(Source data)
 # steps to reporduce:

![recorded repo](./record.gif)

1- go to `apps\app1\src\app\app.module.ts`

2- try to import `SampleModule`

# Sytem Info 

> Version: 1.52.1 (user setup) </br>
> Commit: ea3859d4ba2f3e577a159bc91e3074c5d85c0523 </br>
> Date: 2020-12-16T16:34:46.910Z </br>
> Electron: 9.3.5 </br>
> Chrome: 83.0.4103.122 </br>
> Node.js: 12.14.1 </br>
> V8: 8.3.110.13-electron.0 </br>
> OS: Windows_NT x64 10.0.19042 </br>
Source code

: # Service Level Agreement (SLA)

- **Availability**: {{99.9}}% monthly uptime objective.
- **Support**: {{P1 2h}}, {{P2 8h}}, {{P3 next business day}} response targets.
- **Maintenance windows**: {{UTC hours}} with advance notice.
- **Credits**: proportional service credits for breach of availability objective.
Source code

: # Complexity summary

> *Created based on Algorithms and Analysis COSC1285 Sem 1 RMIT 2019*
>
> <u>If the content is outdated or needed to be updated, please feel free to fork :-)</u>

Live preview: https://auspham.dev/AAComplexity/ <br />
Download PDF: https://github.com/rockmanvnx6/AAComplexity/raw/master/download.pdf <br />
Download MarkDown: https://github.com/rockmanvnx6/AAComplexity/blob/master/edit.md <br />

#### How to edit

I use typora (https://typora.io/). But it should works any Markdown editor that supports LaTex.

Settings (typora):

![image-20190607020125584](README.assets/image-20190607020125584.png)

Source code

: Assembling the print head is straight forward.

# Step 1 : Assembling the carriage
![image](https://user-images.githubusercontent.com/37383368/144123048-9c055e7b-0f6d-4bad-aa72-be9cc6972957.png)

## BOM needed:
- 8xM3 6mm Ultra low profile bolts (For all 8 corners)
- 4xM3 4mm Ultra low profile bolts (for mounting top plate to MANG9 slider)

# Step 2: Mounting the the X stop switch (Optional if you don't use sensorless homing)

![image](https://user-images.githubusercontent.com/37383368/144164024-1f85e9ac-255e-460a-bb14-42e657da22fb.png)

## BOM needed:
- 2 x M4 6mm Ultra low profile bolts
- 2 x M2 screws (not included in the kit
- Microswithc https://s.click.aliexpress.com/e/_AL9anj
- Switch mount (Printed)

(Exercise instructions) Using only the data above, copy out the lines that include the word "githubusercontent".

(Your response)
![image](https://user-images.githubusercontent.com/37383368/144123048-9c055e7b-0f6d-4bad-aa72-be9cc6972957.png)
![image](https://user-images.githubusercontent.com/37383368/144164024-1f85e9ac-255e-460a-bb14-42e657da22fb.png)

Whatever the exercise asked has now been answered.